We find and hold that the exhaustion doctrine applies even where, as was argued by the appellants herein, what is sought to be challenged is the very authority of the organs before whom the dispute was to be placed.”
37. Like every other doctrine, the exhaustion doctrine has exemptions. In Republic v Independent Electoral and Boundaries Commission (IEBC) Ex parte National Super Alliance (NASA) Kenya & 6 others [2017] eKLR this Court (J. Ngugi, G. V. Odunga and J. M. Mativo, JJ) highlighted the exemptions as follows:-
“What emerges from our jurisprudence in these cases are at least two principles: while, exceptions to the exhaustion requirement are not clearly delineated, Courts must undertake an extensive analysis of the facts, regulatory scheme involved, the nature of the interests involved – including level of public interest involved and the polycentricity of the issue (and hence the ability of a statutory forum to balance them) to determine whether an exception applies. As the Court of Appeal acknowledged in the Shikara Limited Case (supra), the High Court may, in exceptional circumstances, find that exhaustion requirement would not serve the values enshrined in the Constitution or law and permit the suit to proceed before it.

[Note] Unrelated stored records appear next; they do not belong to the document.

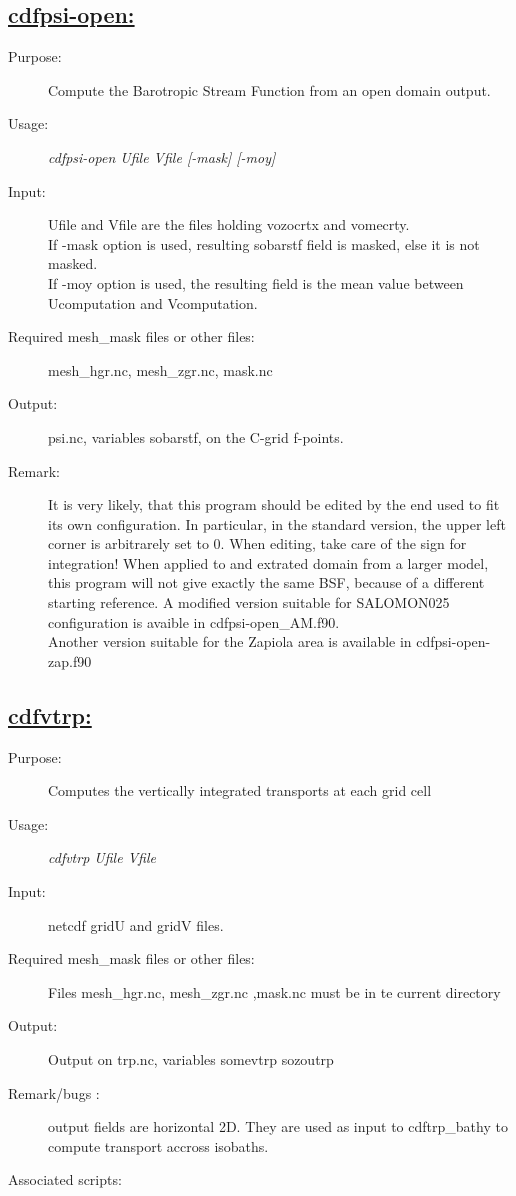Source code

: \documentclass[a4paper,11pt]{article}
\begin{document}
\subsection*{\underline{cdfpsi-open:}}
\begin{description}
\item[Purpose:] Compute the Barotropic Stream Function from an open domain output.
\item[Usage:] {\em cdfpsi-open  Ufile Vfile [-mask] [-moy] }
\item[Input:] Ufile and Vfile are the files holding vozocrtx and vomecrty.\\
   If -mask option is used, resulting sobarstf field is masked, else it is not masked. \\
   If -moy option is used, the resulting field is the mean value between Ucomputation and Vcomputation.
\item[Required mesh\_mask files or other files:]   mesh\_hgr.nc, mesh\_zgr.nc, mask.nc  \\
\item[Output:]psi.nc, variables sobarstf, on the C-grid f-points.
\item[Remark:]  It is very likely, that this program should be edited by the end used to fit its own configuration. In particular, in the standard
       version, the upper left corner is arbitrarely set to 0. When editing, take care of the sign for integration! When applied to and extrated
       domain from a larger model, this program will not give exactly the same BSF, because of a different starting reference.
      A modified version suitable for SALOMON025 configuration is avaible in cdfpsi-open\_AM.f90. \\
      Another version suitable for the Zapiola area is available in cdfpsi-open-zap.f90
\end{description}

\newpage
\subsection*{\underline{cdfvtrp:}}
\begin{description}
\item[Purpose:]  Computes the vertically integrated transports at each grid cell
\item[Usage:] {\em cdfvtrp  Ufile Vfile  }
\item[Input:] netcdf gridU and gridV files.
\item[Required mesh\_mask files or other files:]    Files mesh\_hgr.nc, mesh\_zgr.nc ,mask.nc must be in te current directory
\item[Output:] Output on trp.nc, variables somevtrp sozoutrp
\item[Remark/bugs :] output fields are horizontal 2D. They are used as input to cdftrp\_bathy to compute transport accross isobaths.
\item[Associated scripts:]
\end{description}
\end{document}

This exception to the exhaustion requirement is particularly likely where a party pleads issues that verge on Constitutional interpretation especially in virgin areas or where an important constitutional value is at stake. ….
In our view, to bar a person from carrying out his constitutional obligation and mandate of upholding and defending the Constitution would amount to abdication by this Court of one of its core mandate under Article 165(2)(d) of the Constitution…..
The second principle suggested by case law for limiting the applicability of the doctrine of exhaustion in appropriate cases is that a statutory provision providing an alternative forum for dispute resolution must be carefully read so as not to oust the jurisdiction of the Court to consider valid grievances from parties who may not have audience before the forum created, or who may not have the quality of audience before the forum which is proportionate to the interests the party wishes to advance in a suit.”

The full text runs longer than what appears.